● **WHAT IS REQUIRED**: The response should be an exact repetition of all the entries.
*** DATA TO EXAMINE Section Begins ***
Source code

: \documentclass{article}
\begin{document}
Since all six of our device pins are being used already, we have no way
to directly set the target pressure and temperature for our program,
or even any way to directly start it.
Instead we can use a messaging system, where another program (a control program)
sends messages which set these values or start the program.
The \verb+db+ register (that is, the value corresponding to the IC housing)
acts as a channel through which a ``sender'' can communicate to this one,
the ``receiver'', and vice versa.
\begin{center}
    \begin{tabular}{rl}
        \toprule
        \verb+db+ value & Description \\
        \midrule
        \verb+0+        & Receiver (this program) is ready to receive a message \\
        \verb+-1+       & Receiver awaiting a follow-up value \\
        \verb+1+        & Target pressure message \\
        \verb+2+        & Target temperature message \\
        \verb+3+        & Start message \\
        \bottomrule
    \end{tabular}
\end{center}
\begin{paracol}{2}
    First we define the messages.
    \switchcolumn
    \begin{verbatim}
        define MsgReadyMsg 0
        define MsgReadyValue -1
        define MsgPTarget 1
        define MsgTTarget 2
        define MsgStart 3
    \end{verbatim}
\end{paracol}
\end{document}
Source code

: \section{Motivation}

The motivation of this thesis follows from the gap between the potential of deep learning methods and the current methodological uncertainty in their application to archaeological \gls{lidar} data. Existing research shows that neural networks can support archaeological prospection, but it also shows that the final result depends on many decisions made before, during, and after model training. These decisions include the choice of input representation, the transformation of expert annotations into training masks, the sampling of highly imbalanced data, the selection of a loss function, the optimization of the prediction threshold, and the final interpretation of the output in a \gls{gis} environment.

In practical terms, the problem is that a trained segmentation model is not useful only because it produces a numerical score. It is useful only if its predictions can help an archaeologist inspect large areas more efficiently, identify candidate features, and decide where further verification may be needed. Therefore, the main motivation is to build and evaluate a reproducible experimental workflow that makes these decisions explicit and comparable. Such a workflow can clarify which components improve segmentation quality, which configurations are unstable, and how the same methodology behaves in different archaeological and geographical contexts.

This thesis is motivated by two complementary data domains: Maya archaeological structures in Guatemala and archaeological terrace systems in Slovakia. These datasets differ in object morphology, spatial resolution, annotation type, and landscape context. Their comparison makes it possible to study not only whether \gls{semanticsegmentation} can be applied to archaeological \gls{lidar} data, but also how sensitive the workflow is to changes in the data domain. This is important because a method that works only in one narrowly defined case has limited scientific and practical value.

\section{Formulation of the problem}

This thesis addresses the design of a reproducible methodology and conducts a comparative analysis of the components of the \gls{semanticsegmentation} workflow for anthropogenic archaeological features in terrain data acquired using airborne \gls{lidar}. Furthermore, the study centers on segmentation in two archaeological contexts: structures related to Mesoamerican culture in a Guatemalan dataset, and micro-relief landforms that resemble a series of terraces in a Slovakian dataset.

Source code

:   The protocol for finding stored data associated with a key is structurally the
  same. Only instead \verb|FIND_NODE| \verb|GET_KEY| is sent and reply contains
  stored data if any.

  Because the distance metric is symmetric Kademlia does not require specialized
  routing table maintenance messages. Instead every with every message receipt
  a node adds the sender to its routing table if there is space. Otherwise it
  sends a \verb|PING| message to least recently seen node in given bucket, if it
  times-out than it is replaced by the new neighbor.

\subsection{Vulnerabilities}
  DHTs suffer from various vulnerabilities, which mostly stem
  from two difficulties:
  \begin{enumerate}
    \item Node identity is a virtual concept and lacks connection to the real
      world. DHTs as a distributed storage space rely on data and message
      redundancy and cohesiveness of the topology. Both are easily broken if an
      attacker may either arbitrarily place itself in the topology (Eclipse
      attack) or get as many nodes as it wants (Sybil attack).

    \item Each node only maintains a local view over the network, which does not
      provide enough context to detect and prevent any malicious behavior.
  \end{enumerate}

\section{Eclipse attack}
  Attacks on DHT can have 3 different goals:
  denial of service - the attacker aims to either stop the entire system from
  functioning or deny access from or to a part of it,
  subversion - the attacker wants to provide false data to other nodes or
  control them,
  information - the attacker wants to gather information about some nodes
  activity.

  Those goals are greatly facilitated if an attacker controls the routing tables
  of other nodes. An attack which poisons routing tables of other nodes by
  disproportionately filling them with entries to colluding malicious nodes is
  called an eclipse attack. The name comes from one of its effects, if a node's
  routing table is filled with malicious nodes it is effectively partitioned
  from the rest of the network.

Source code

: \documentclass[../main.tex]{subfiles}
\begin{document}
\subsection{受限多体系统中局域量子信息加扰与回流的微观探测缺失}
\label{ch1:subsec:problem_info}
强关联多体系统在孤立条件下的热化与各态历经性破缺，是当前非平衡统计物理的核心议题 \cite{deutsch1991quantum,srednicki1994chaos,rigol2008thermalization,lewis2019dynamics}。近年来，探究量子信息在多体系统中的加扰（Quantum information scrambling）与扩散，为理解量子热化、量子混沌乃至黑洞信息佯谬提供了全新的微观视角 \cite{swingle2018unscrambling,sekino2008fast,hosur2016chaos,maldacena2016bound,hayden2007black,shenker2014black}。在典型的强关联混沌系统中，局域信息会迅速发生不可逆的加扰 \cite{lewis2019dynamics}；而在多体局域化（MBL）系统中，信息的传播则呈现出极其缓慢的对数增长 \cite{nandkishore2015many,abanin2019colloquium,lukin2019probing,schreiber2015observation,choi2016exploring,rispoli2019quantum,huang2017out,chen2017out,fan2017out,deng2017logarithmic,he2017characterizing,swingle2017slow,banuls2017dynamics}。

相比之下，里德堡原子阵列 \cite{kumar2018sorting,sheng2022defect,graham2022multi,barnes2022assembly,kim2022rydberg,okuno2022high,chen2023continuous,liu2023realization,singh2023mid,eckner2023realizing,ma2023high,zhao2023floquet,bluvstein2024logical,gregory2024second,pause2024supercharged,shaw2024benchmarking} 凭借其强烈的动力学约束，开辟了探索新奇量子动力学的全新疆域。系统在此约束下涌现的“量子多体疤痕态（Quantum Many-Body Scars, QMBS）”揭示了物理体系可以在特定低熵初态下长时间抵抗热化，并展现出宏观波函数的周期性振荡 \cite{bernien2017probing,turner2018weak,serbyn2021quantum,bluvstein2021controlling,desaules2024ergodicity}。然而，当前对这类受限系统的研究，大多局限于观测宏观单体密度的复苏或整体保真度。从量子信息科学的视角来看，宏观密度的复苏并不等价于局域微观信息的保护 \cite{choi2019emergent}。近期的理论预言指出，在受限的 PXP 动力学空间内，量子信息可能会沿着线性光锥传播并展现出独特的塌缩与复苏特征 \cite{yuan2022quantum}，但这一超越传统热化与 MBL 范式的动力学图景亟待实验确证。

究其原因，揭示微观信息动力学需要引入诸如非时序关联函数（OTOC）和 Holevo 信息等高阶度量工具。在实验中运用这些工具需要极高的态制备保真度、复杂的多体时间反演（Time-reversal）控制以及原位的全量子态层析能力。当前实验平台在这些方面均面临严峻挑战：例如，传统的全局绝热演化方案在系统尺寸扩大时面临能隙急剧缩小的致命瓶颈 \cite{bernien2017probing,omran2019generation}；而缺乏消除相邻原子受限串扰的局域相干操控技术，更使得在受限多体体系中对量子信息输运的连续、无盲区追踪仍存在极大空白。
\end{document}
*** DATA TO EXAMINE Section Ends ***
● **OUTPUT BELOW**:
Source code

: \documentclass{article}
\begin{document}
Since all six of our device pins are being used already, we have no way
to directly set the target pressure and temperature for our program,
or even any way to directly start it.
Instead we can use a messaging system, where another program (a control program)
sends messages which set these values or start the program.
The \verb+db+ register (that is, the value corresponding to the IC housing)
acts as a channel through which a ``sender'' can communicate to this one,
the ``receiver'', and vice versa.
\begin{center}
    \begin{tabular}{rl}
        \toprule
        \verb+db+ value & Description \\
        \midrule
        \verb+0+        & Receiver (this program) is ready to receive a message \\
        \verb+-1+       & Receiver awaiting a follow-up value \\
        \verb+1+        & Target pressure message \\
        \verb+2+        & Target temperature message \\
        \verb+3+        & Start message \\
        \bottomrule
    \end{tabular}
\end{center}
\begin{paracol}{2}
    First we define the messages.
    \switchcolumn
    \begin{verbatim}
        define MsgReadyMsg 0
        define MsgReadyValue -1
        define MsgPTarget 1
        define MsgTTarget 2
        define MsgStart 3
    \end{verbatim}
\end{paracol}
\end{document}
Source code

: \section{Motivation}

The motivation of this thesis follows from the gap between the potential of deep learning methods and the current methodological uncertainty in their application to archaeological \gls{lidar} data. Existing research shows that neural networks can support archaeological prospection, but it also shows that the final result depends on many decisions made before, during, and after model training. These decisions include the choice of input representation, the transformation of expert annotations into training masks, the sampling of highly imbalanced data, the selection of a loss function, the optimization of the prediction threshold, and the final interpretation of the output in a \gls{gis} environment.

In practical terms, the problem is that a trained segmentation model is not useful only because it produces a numerical score. It is useful only if its predictions can help an archaeologist inspect large areas more efficiently, identify candidate features, and decide where further verification may be needed. Therefore, the main motivation is to build and evaluate a reproducible experimental workflow that makes these decisions explicit and comparable. Such a workflow can clarify which components improve segmentation quality, which configurations are unstable, and how the same methodology behaves in different archaeological and geographical contexts.

This thesis is motivated by two complementary data domains: Maya archaeological structures in Guatemala and archaeological terrace systems in Slovakia. These datasets differ in object morphology, spatial resolution, annotation type, and landscape context. Their comparison makes it possible to study not only whether \gls{semanticsegmentation} can be applied to archaeological \gls{lidar} data, but also how sensitive the workflow is to changes in the data domain. This is important because a method that works only in one narrowly defined case has limited scientific and practical value.

\section{Formulation of the problem}

This thesis addresses the design of a reproducible methodology and conducts a comparative analysis of the components of the \gls{semanticsegmentation} workflow for anthropogenic archaeological features in terrain data acquired using airborne \gls{lidar}. Furthermore, the study centers on segmentation in two archaeological contexts: structures related to Mesoamerican culture in a Guatemalan dataset, and micro-relief landforms that resemble a series of terraces in a Slovakian dataset.

Source code

:   The protocol for finding stored data associated with a key is structurally the
  same. Only instead \verb|FIND_NODE| \verb|GET_KEY| is sent and reply contains
  stored data if any.

  Because the distance metric is symmetric Kademlia does not require specialized
  routing table maintenance messages. Instead every with every message receipt
  a node adds the sender to its routing table if there is space. Otherwise it
  sends a \verb|PING| message to least recently seen node in given bucket, if it
  times-out than it is replaced by the new neighbor.

\subsection{Vulnerabilities}
  DHTs suffer from various vulnerabilities, which mostly stem
  from two difficulties:
  \begin{enumerate}
    \item Node identity is a virtual concept and lacks connection to the real
      world. DHTs as a distributed storage space rely on data and message
      redundancy and cohesiveness of the topology. Both are easily broken if an
      attacker may either arbitrarily place itself in the topology (Eclipse
      attack) or get as many nodes as it wants (Sybil attack).

    \item Each node only maintains a local view over the network, which does not
      provide enough context to detect and prevent any malicious behavior.
  \end{enumerate}

\section{Eclipse attack}
  Attacks on DHT can have 3 different goals:
  denial of service - the attacker aims to either stop the entire system from
  functioning or deny access from or to a part of it,
  subversion - the attacker wants to provide false data to other nodes or
  control them,
  information - the attacker wants to gather information about some nodes
  activity.

  Those goals are greatly facilitated if an attacker controls the routing tables
  of other nodes. An attack which poisons routing tables of other nodes by
  disproportionately filling them with entries to colluding malicious nodes is
  called an eclipse attack. The name comes from one of its effects, if a node's
  routing table is filled with malicious nodes it is effectively partitioned
  from the rest of the network.

Source code

: \documentclass[../main.tex]{subfiles}
\begin{document}
\subsection{受限多体系统中局域量子信息加扰与回流的微观探测缺失}
\label{ch1:subsec:problem_info}
强关联多体系统在孤立条件下的热化与各态历经性破缺，是当前非平衡统计物理的核心议题 \cite{deutsch1991quantum,srednicki1994chaos,rigol2008thermalization,lewis2019dynamics}。近年来，探究量子信息在多体系统中的加扰（Quantum information scrambling）与扩散，为理解量子热化、量子混沌乃至黑洞信息佯谬提供了全新的微观视角 \cite{swingle2018unscrambling,sekino2008fast,hosur2016chaos,maldacena2016bound,hayden2007black,shenker2014black}。在典型的强关联混沌系统中，局域信息会迅速发生不可逆的加扰 \cite{lewis2019dynamics}；而在多体局域化（MBL）系统中，信息的传播则呈现出极其缓慢的对数增长 \cite{nandkishore2015many,abanin2019colloquium,lukin2019probing,schreiber2015observation,choi2016exploring,rispoli2019quantum,huang2017out,chen2017out,fan2017out,deng2017logarithmic,he2017characterizing,swingle2017slow,banuls2017dynamics}。

相比之下，里德堡原子阵列 \cite{kumar2018sorting,sheng2022defect,graham2022multi,barnes2022assembly,kim2022rydberg,okuno2022high,chen2023continuous,liu2023realization,singh2023mid,eckner2023realizing,ma2023high,zhao2023floquet,bluvstein2024logical,gregory2024second,pause2024supercharged,shaw2024benchmarking} 凭借其强烈的动力学约束，开辟了探索新奇量子动力学的全新疆域。系统在此约束下涌现的“量子多体疤痕态（Quantum Many-Body Scars, QMBS）”揭示了物理体系可以在特定低熵初态下长时间抵抗热化，并展现出宏观波函数的周期性振荡 \cite{bernien2017probing,turner2018weak,serbyn2021quantum,bluvstein2021controlling,desaules2024ergodicity}。然而，当前对这类受限系统的研究，大多局限于观测宏观单体密度的复苏或整体保真度。从量子信息科学的视角来看，宏观密度的复苏并不等价于局域微观信息的保护 \cite{choi2019emergent}。近期的理论预言指出，在受限的 PXP 动力学空间内，量子信息可能会沿着线性光锥传播并展现出独特的塌缩与复苏特征 \cite{yuan2022quantum}，但这一超越传统热化与 MBL 范式的动力学图景亟待实验确证。

究其原因，揭示微观信息动力学需要引入诸如非时序关联函数（OTOC）和 Holevo 信息等高阶度量工具。在实验中运用这些工具需要极高的态制备保真度、复杂的多体时间反演（Time-reversal）控制以及原位的全量子态层析能力。当前实验平台在这些方面均面临严峻挑战：例如，传统的全局绝热演化方案在系统尺寸扩大时面临能隙急剧缩小的致命瓶颈 \cite{bernien2017probing,omran2019generation}；而缺乏消除相邻原子受限串扰的局域相干操控技术，更使得在受限多体体系中对量子信息输运的连续、无盲区追踪仍存在极大空白。
\end{document}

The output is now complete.